Work request: Read through the lines below for the string "partitioned" and copy each one that has it.

Exercise materials:
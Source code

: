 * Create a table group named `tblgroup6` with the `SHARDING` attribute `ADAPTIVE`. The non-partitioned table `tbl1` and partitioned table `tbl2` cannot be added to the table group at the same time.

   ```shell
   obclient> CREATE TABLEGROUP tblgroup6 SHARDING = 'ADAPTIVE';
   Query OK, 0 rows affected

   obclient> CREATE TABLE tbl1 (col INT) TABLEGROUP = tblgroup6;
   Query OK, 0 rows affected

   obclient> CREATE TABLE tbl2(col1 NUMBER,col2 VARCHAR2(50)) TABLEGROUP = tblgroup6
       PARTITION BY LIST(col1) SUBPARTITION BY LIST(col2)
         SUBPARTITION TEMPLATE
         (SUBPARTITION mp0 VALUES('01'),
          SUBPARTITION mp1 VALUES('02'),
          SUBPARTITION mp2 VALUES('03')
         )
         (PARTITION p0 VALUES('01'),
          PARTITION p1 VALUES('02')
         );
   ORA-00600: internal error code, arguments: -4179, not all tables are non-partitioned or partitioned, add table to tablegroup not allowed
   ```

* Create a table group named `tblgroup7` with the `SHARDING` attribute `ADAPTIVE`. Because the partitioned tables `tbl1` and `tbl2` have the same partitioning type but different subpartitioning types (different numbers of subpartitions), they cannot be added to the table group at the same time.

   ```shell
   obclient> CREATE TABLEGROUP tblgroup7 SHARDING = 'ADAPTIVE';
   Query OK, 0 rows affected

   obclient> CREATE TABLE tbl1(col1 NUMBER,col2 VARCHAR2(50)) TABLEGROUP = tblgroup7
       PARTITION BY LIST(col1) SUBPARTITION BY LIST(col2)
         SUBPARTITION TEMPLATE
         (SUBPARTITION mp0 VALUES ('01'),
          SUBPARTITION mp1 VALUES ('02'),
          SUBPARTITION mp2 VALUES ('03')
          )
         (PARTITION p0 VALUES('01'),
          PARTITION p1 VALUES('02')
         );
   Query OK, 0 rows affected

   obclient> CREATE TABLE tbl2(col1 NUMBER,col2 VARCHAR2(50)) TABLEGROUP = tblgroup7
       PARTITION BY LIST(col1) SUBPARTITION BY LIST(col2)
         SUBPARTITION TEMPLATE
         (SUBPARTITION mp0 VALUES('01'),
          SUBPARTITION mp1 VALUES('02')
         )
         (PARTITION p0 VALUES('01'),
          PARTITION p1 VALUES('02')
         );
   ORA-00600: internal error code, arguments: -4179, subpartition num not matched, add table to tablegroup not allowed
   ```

Solution to this problem:
: * Create a table group named `tblgroup6` with the `SHARDING` attribute `ADAPTIVE`. The non-partitioned table `tbl1` and partitioned table `tbl2` cannot be added to the table group at the same time.
   ORA-00600: internal error code, arguments: -4179, not all tables are non-partitioned or partitioned, add table to tablegroup not allowed
* Create a table group named `tblgroup7` with the `SHARDING` attribute `ADAPTIVE`. Because the partitioned tables `tbl1` and `tbl2` have the same partitioning type but different subpartitioning types (different numbers of subpartitions), they cannot be added to the table group at the same time.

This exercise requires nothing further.